Dawn

Dawn

Wednesday, January 28, 2015

Greece and the EU; Queen Sofía; A corrupt President?; Death notices, here and there; Cervantes bones?; & In house crooks.

Somebody pointed out yesterday that a major objective of the creation of the EU was the prevention of the rise to power of extreme governments. Developments in Greece are a bit of an irony, then.

EU rules: Greece is seeking to bend these but you have to big for this to be allowed. Say, Germany or France and the the 3% deficit limit. France has recently asked to be given more time to comply with this particular rule, not for the first time. And, of course, this'll be given. It always has been. Might is right, as Hegel is reputed to have said in his bath. Or was that Archimedes? Or Marat?

Click here if you want to see details of the Greek imbroglio, from Our Ambrose.

I commented to a Spanish friend yesterday it was odd the Greeks hated the EU - or at least the Troika - but still wanted to stay in the EU. "But, of course", she said. "They want the money to keep flowing in the other direction. Just like us Spaniards." Ah, yes, I thought. That old 'solidarity'. You pay for us but we owe you nothing.

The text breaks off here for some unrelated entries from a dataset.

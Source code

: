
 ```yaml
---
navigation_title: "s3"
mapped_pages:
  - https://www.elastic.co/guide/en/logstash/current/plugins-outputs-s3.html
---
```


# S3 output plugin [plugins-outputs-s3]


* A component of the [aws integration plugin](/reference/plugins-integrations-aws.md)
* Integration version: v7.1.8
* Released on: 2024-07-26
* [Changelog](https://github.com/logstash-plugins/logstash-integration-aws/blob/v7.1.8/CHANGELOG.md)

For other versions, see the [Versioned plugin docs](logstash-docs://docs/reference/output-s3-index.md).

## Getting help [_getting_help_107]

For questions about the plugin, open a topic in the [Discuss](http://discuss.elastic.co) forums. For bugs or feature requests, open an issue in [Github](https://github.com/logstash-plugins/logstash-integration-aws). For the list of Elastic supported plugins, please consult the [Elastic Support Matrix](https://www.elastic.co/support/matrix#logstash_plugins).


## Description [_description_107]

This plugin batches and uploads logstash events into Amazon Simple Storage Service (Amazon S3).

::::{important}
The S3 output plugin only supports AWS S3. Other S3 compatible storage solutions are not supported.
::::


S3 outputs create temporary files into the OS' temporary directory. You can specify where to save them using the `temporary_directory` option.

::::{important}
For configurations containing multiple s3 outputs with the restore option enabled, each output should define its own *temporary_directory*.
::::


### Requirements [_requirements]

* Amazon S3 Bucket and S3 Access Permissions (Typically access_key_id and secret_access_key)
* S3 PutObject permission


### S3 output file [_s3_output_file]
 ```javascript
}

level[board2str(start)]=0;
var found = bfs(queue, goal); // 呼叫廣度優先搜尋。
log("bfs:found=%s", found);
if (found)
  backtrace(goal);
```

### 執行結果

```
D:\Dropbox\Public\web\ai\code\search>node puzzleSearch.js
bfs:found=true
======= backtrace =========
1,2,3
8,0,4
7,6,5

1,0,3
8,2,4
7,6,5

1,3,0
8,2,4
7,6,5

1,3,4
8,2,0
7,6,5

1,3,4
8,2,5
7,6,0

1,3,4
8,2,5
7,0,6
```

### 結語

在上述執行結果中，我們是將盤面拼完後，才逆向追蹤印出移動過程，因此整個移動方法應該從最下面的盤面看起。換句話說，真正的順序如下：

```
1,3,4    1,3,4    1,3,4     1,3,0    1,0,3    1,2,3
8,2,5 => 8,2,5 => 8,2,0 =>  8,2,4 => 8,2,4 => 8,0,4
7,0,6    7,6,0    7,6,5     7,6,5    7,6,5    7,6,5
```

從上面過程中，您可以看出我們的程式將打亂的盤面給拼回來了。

The Times columnist Matthew Parris tells us that Queen Sofía of Spain, fed up with the king's pretty open and humiliating philandering, took to living in London - in Claridges - for most of the final decade of her husband’s reign. And that, for one reason and another, the British press totally ignored this. Not much was made of it here either. And even less was made of the fact that the king's girlfriend lived in a house on the royal estate in Madrid. Parris adds that Sofía - Greek by birth - could regularly be seen shopping in the King’s Road, often with her children, to whom she spoke English, preferring it to Spanish. Perhaps her husband - with whom by now she was scarcely on speaking terms - had put her off Castellano. Understandably.

The Bárcenas corruption case: It's one word against another. The guy who may be about to be lengthily jailed for illegal party funding insists both the PP party and the President, Sr Rajoy, knew all about it from the start and that the latter certainly did receive the illegal top-up payments detailed in the documents held by the Public Prosecutor. Mr Rajoy says he didn't. And that proof lies in the fact that neither he nor any other member of the PP party has been arrested. Quite a quandary, then. Who to believe?

In the UK, when someone dies, it's the custom to put a small announcement in the Births, Marriages and Deaths section of the local paper. Known vulgarly as the Hatch, Match and Despatch columns. Here in Spain, on the other hand, you get (I guess if you're important enough) a black-rimmed esquela (obituary) in the local, regional or national paper(s). The paper I looked at yesterday had 4 pages of these at 10 a page. But I guess you can get them even bigger. Is this practice - which smells of nobility or aristocracy - dying out, I wonder. No pun intended. Possibly not, if reports are true that the gap between rich in poor in Spain is now the widest in Europe.

Roll over Richard III (3), who never wrote a thing. Archeologists think they've found the coffin and remains of Cervantes. He of Don Quixote fame. This won't be at all bad for tourism, of course - currently coming to the rescue of the Spanish economy.

Finally . . . The guy who bought my UK house from me has been jailed in the US for trying to defraud a major computer company. Which is doubly odd as a previous owner of the house had also been jailed - albeit in the UK - for defrauding investors. Something in the water, perhaps.